Hamas says its leader in Lebanon killed in air strike

W460

Palestinian militant group Hamas said its leader in Lebanon was killed Monday in a strike on the country's south, as official media reported a strike on a Palestinian refugee camp.

"Fatah Sharif Abu al-Amine, the leader of Hamas... in Lebanon and member of the movement's leadership abroad" was killed in an air strike on his "home in the Al-Bass camp in south Lebanon", a Hamas statement said.

It said he was killed with his wife, son and daughter in a "terrorist and criminal assassination".

The official National News Agency reported an air strike on Al-Bass near the city of Tyre, saying it was the "first time" the camp had been targeted.

The statement came hours after the Popular Front for the Liberation of Palestine (PFLP), a secular left-wing group, said three of its members were killed in a strike on Beirut's Cola district early Monday.

Sharif was a United Nations employee placed on administrative leave, said the U.N. agency for Palestinian refugees. He was not open about his affiliation with the Palestinian militant group and its armed wing.

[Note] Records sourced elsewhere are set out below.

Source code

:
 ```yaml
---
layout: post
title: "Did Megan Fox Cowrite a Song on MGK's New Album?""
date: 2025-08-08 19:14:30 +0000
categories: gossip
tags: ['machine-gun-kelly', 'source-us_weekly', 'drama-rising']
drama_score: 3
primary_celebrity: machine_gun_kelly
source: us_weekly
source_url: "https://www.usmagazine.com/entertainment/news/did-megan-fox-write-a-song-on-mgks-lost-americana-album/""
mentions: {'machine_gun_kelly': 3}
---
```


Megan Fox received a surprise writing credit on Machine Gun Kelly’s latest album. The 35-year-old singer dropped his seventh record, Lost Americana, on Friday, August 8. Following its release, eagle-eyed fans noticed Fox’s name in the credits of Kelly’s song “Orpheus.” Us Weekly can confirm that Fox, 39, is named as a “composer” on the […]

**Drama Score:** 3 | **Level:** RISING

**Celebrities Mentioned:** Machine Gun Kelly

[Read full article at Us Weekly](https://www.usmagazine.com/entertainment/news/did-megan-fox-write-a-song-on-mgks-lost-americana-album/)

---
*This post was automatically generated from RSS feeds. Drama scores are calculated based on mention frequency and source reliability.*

UNRWA spokesman Jonathan Fowler said Sharif "was an UNRWA employee who was put on administrative leave without pay in March and that he "was undergoing an investigation following allegations" the agency received "about his political activities."

Sharif was head of UNRWA's teachers association.

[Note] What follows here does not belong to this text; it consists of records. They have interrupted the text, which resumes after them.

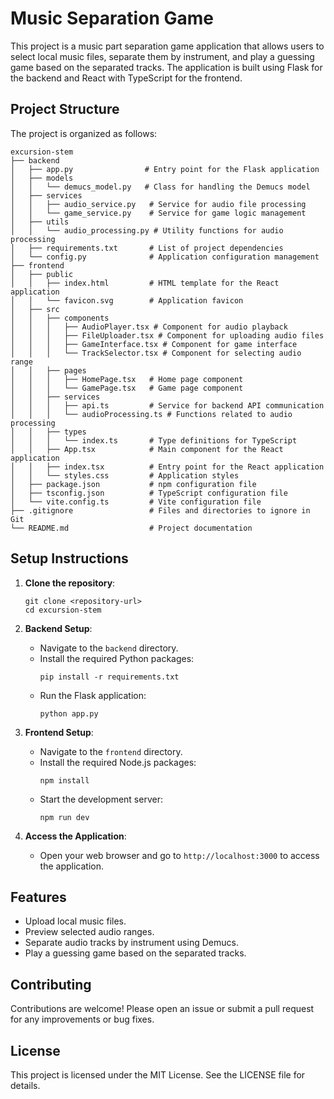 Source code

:# Music Separation Game

This project is a music part separation game application that allows users to select local music files, separate them by instrument, and play a guessing game based on the separated tracks. The application is built using Flask for the backend and React with TypeScript for the frontend.

## Project Structure

The project is organized as follows:

```
excursion-stem
├── backend
│   ├── app.py                # Entry point for the Flask application
│   ├── models
│   │   └── demucs_model.py   # Class for handling the Demucs model
│   ├── services
│   │   ├── audio_service.py   # Service for audio file processing
│   │   └── game_service.py    # Service for game logic management
│   ├── utils
│   │   └── audio_processing.py # Utility functions for audio processing
│   ├── requirements.txt       # List of project dependencies
│   └── config.py              # Application configuration management
├── frontend
│   ├── public
│   │   ├── index.html         # HTML template for the React application
│   │   └── favicon.svg        # Application favicon
│   ├── src
│   │   ├── components
│   │   │   ├── AudioPlayer.tsx # Component for audio playback
│   │   │   ├── FileUploader.tsx # Component for uploading audio files
│   │   │   ├── GameInterface.tsx # Component for game interface
│   │   │   └── TrackSelector.tsx # Component for selecting audio range
│   │   ├── pages
│   │   │   ├── HomePage.tsx   # Home page component
│   │   │   └── GamePage.tsx   # Game page component
│   │   ├── services
│   │   │   ├── api.ts         # Service for backend API communication
│   │   │   └── audioProcessing.ts # Functions related to audio processing
│   │   ├── types
│   │   │   └── index.ts       # Type definitions for TypeScript
│   │   ├── App.tsx            # Main component for the React application
│   │   ├── index.tsx          # Entry point for the React application
│   │   └── styles.css         # Application styles
│   ├── package.json           # npm configuration file
│   ├── tsconfig.json          # TypeScript configuration file
│   └── vite.config.ts         # Vite configuration file
├── .gitignore                 # Files and directories to ignore in Git
└── README.md                  # Project documentation
```

## Setup Instructions

1. **Clone the repository**:

    ```
    git clone <repository-url>
    cd excursion-stem
    ```

2. **Backend Setup**:

    - Navigate to the `backend` directory.
    - Install the required Python packages:
        ```
        pip install -r requirements.txt
        ```
    - Run the Flask application:
        ```
        python app.py
        ```

3. **Frontend Setup**:

    - Navigate to the `frontend` directory.
    - Install the required Node.js packages:
        ```
        npm install
        ```
    - Start the development server:
        ```
        npm run dev
        ```

4. **Access the Application**:
    - Open your web browser and go to `http://localhost:3000` to access the application.

## Features

-   Upload local music files.
-   Preview selected audio ranges.
-   Separate audio tracks by instrument using Demucs.
-   Play a guessing game based on the separated tracks.

## Contributing

Contributions are welcome! Please open an issue or submit a pull request for any improvements or bug fixes.

## License

This project is licensed under the MIT License. See the LICENSE file for details.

A Hamas statement praised Sharif for his "educational and jihadist work" and called him "a successful teacher and an outstanding principal" for generations of Palestinian refugees.

The UNRWA teachers’ union and other Palestinian groups had periodically staged protests in front of the U.N. agency's office in Beirut since Sharif’s suspension, alleging it targeted him for his political stances.

Earlier this month, the union staged a sit-in during a visit to Lebanon by UNRWA Commissioner-General Philippe Lazzarini, saying it awaited "positive and fair outcomes" in the case of his suspension.

Israel has repeatedly targeted Hamas officials in Lebanon since the Gaza war erupted almost a year ago.

A strike in January killed Hamas deputy leader Saleh al-Arouri and six other militants in Hezbollah's south Beirut stronghold.

In August, an Israeli strike on a vehicle in the south Lebanon city of Sidon killed Hamas commander Samer al-Hajj.

Lebanon's official Palestinian refugee camps were created for Palestinians who were driven out or fled during the 1948 war at the time of Israel's creation.

By longstanding convention, the Lebanese army stays out of the camps and leaves the Palestinian factions to handle security.